Segment Open

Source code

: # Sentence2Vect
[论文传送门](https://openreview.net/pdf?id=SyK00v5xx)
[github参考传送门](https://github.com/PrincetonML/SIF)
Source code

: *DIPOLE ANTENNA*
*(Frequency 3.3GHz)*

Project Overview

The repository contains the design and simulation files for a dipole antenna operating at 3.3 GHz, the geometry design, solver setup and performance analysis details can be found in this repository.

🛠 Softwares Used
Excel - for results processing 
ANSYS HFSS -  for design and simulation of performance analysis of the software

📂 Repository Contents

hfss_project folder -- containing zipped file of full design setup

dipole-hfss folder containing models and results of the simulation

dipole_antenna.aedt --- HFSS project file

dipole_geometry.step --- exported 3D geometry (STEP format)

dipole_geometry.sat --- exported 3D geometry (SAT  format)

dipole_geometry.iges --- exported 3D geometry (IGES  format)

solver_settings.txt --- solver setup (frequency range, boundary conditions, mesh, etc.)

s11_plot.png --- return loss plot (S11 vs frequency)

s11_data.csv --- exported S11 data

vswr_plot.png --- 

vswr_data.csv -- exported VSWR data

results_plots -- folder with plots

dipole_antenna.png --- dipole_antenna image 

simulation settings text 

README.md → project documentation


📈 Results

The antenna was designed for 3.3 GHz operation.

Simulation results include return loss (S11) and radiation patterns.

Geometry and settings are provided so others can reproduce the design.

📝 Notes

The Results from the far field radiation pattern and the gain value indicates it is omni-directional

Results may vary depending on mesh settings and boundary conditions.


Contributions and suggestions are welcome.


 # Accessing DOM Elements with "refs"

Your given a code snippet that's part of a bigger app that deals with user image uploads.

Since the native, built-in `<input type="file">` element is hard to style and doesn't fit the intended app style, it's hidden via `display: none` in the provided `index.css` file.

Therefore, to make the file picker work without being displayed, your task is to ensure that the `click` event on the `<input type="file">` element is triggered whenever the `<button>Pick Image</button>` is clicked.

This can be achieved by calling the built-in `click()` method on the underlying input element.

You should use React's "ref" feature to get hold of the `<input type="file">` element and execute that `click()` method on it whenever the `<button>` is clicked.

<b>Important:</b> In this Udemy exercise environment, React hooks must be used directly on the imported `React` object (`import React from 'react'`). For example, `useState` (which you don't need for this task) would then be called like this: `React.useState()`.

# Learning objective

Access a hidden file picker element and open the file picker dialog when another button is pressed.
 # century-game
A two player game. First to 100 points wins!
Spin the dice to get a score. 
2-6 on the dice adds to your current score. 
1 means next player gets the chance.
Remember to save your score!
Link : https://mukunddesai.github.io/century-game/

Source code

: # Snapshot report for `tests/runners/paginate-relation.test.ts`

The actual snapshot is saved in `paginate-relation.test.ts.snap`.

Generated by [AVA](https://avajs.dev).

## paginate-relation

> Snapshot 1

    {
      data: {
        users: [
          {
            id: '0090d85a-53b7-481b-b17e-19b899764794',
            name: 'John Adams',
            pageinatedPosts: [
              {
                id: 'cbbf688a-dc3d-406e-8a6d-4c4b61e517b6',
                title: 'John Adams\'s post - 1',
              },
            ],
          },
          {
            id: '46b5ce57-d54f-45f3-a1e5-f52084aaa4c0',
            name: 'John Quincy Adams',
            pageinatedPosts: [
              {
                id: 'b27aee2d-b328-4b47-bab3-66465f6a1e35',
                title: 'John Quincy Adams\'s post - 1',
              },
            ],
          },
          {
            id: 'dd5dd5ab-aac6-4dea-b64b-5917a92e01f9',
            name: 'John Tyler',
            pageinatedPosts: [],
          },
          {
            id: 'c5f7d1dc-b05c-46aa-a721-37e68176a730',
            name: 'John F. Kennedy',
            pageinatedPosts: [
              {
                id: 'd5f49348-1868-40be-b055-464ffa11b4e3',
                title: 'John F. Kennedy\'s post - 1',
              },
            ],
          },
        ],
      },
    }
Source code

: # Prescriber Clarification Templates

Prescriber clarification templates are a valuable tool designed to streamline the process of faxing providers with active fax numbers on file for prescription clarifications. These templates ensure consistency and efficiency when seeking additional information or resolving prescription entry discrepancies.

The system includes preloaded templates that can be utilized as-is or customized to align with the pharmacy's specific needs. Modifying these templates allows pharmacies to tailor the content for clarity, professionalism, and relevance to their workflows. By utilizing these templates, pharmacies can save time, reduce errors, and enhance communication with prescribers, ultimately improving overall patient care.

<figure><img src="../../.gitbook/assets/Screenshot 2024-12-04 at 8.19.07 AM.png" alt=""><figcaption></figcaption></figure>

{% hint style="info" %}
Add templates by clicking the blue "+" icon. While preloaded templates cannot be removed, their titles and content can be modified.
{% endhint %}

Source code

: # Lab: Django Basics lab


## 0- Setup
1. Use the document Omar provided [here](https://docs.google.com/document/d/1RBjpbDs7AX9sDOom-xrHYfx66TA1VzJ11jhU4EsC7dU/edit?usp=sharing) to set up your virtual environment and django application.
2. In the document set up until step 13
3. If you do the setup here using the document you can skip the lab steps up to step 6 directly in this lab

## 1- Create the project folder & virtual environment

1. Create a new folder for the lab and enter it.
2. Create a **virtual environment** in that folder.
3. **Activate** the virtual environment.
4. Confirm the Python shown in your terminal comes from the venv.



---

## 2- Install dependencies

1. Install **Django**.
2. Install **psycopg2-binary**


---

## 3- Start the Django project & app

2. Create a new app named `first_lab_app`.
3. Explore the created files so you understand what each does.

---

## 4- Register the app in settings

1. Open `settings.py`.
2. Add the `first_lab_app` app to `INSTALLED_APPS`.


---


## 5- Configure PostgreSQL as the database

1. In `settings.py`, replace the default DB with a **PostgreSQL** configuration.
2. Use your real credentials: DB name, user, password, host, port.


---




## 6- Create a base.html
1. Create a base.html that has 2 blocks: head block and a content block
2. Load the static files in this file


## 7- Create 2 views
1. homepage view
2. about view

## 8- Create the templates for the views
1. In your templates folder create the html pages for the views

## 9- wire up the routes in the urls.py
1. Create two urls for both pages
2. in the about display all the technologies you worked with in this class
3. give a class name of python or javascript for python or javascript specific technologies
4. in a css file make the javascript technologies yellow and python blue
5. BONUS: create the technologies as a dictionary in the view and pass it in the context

Segment Closed

• **WHAT IS NEEDED**:
Quote all of the entries verbatim.

• **RESULT OF THE TASK**:
Source code

: # Sentence2Vect
[论文传送门](https://openreview.net/pdf?id=SyK00v5xx)
[github参考传送门](https://github.com/PrincetonML/SIF)
Source code

: *DIPOLE ANTENNA*
*(Frequency 3.3GHz)*

Project Overview

The repository contains the design and simulation files for a dipole antenna operating at 3.3 GHz, the geometry design, solver setup and performance analysis details can be found in this repository.

🛠 Softwares Used
Excel - for results processing 
ANSYS HFSS -  for design and simulation of performance analysis of the software

📂 Repository Contents

hfss_project folder -- containing zipped file of full design setup

dipole-hfss folder containing models and results of the simulation

dipole_antenna.aedt --- HFSS project file

dipole_geometry.step --- exported 3D geometry (STEP format)

dipole_geometry.sat --- exported 3D geometry (SAT  format)

dipole_geometry.iges --- exported 3D geometry (IGES  format)

solver_settings.txt --- solver setup (frequency range, boundary conditions, mesh, etc.)

s11_plot.png --- return loss plot (S11 vs frequency)

s11_data.csv --- exported S11 data

vswr_plot.png --- 

vswr_data.csv -- exported VSWR data

results_plots -- folder with plots

dipole_antenna.png --- dipole_antenna image 

simulation settings text 

README.md → project documentation


📈 Results

The antenna was designed for 3.3 GHz operation.

Simulation results include return loss (S11) and radiation patterns.

Geometry and settings are provided so others can reproduce the design.

📝 Notes

The Results from the far field radiation pattern and the gain value indicates it is omni-directional

Results may vary depending on mesh settings and boundary conditions.


Contributions and suggestions are welcome.


 # Accessing DOM Elements with "refs"

Your given a code snippet that's part of a bigger app that deals with user image uploads.

Since the native, built-in `<input type="file">` element is hard to style and doesn't fit the intended app style, it's hidden via `display: none` in the provided `index.css` file.

Therefore, to make the file picker work without being displayed, your task is to ensure that the `click` event on the `<input type="file">` element is triggered whenever the `<button>Pick Image</button>` is clicked.

This can be achieved by calling the built-in `click()` method on the underlying input element.

You should use React's "ref" feature to get hold of the `<input type="file">` element and execute that `click()` method on it whenever the `<button>` is clicked.

<b>Important:</b> In this Udemy exercise environment, React hooks must be used directly on the imported `React` object (`import React from 'react'`). For example, `useState` (which you don't need for this task) would then be called like this: `React.useState()`.

# Learning objective

Access a hidden file picker element and open the file picker dialog when another button is pressed.
 # century-game
A two player game. First to 100 points wins!
Spin the dice to get a score. 
2-6 on the dice adds to your current score. 
1 means next player gets the chance.
Remember to save your score!
Link : https://mukunddesai.github.io/century-game/

Source code

: # Snapshot report for `tests/runners/paginate-relation.test.ts`

The actual snapshot is saved in `paginate-relation.test.ts.snap`.

Generated by [AVA](https://avajs.dev).

## paginate-relation

> Snapshot 1

    {
      data: {
        users: [
          {
            id: '0090d85a-53b7-481b-b17e-19b899764794',
            name: 'John Adams',
            pageinatedPosts: [
              {
                id: 'cbbf688a-dc3d-406e-8a6d-4c4b61e517b6',
                title: 'John Adams\'s post - 1',
              },
            ],
          },
          {
            id: '46b5ce57-d54f-45f3-a1e5-f52084aaa4c0',
            name: 'John Quincy Adams',
            pageinatedPosts: [
              {
                id: 'b27aee2d-b328-4b47-bab3-66465f6a1e35',
                title: 'John Quincy Adams\'s post - 1',
              },
            ],
          },
          {
            id: 'dd5dd5ab-aac6-4dea-b64b-5917a92e01f9',
            name: 'John Tyler',
            pageinatedPosts: [],
          },
          {
            id: 'c5f7d1dc-b05c-46aa-a721-37e68176a730',
            name: 'John F. Kennedy',
            pageinatedPosts: [
              {
                id: 'd5f49348-1868-40be-b055-464ffa11b4e3',
                title: 'John F. Kennedy\'s post - 1',
              },
            ],
          },
        ],
      },
    }
Source code

: # Prescriber Clarification Templates

Prescriber clarification templates are a valuable tool designed to streamline the process of faxing providers with active fax numbers on file for prescription clarifications. These templates ensure consistency and efficiency when seeking additional information or resolving prescription entry discrepancies.

The system includes preloaded templates that can be utilized as-is or customized to align with the pharmacy's specific needs. Modifying these templates allows pharmacies to tailor the content for clarity, professionalism, and relevance to their workflows. By utilizing these templates, pharmacies can save time, reduce errors, and enhance communication with prescribers, ultimately improving overall patient care.

<figure><img src="../../.gitbook/assets/Screenshot 2024-12-04 at 8.19.07 AM.png" alt=""><figcaption></figcaption></figure>

{% hint style="info" %}
Add templates by clicking the blue "+" icon. While preloaded templates cannot be removed, their titles and content can be modified.
{% endhint %}

Source code

: # Lab: Django Basics lab


## 0- Setup
1. Use the document Omar provided [here](https://docs.google.com/document/d/1RBjpbDs7AX9sDOom-xrHYfx66TA1VzJ11jhU4EsC7dU/edit?usp=sharing) to set up your virtual environment and django application.
2. In the document set up until step 13
3. If you do the setup here using the document you can skip the lab steps up to step 6 directly in this lab

## 1- Create the project folder & virtual environment

1. Create a new folder for the lab and enter it.
2. Create a **virtual environment** in that folder.
3. **Activate** the virtual environment.
4. Confirm the Python shown in your terminal comes from the venv.



---

## 2- Install dependencies

1. Install **Django**.
2. Install **psycopg2-binary**


---

## 3- Start the Django project & app

2. Create a new app named `first_lab_app`.
3. Explore the created files so you understand what each does.

---

## 4- Register the app in settings

1. Open `settings.py`.
2. Add the `first_lab_app` app to `INSTALLED_APPS`.


---


## 5- Configure PostgreSQL as the database

1. In `settings.py`, replace the default DB with a **PostgreSQL** configuration.
2. Use your real credentials: DB name, user, password, host, port.


---




## 6- Create a base.html
1. Create a base.html that has 2 blocks: head block and a content block
2. Load the static files in this file


## 7- Create 2 views
1. homepage view
2. about view

## 8- Create the templates for the views
1. In your templates folder create the html pages for the views

## 9- wire up the routes in the urls.py
1. Create two urls for both pages
2. in the about display all the technologies you worked with in this class
3. give a class name of python or javascript for python or javascript specific technologies
4. in a css file make the javascript technologies yellow and python blue
5. BONUS: create the technologies as a dictionary in the view and pass it in the context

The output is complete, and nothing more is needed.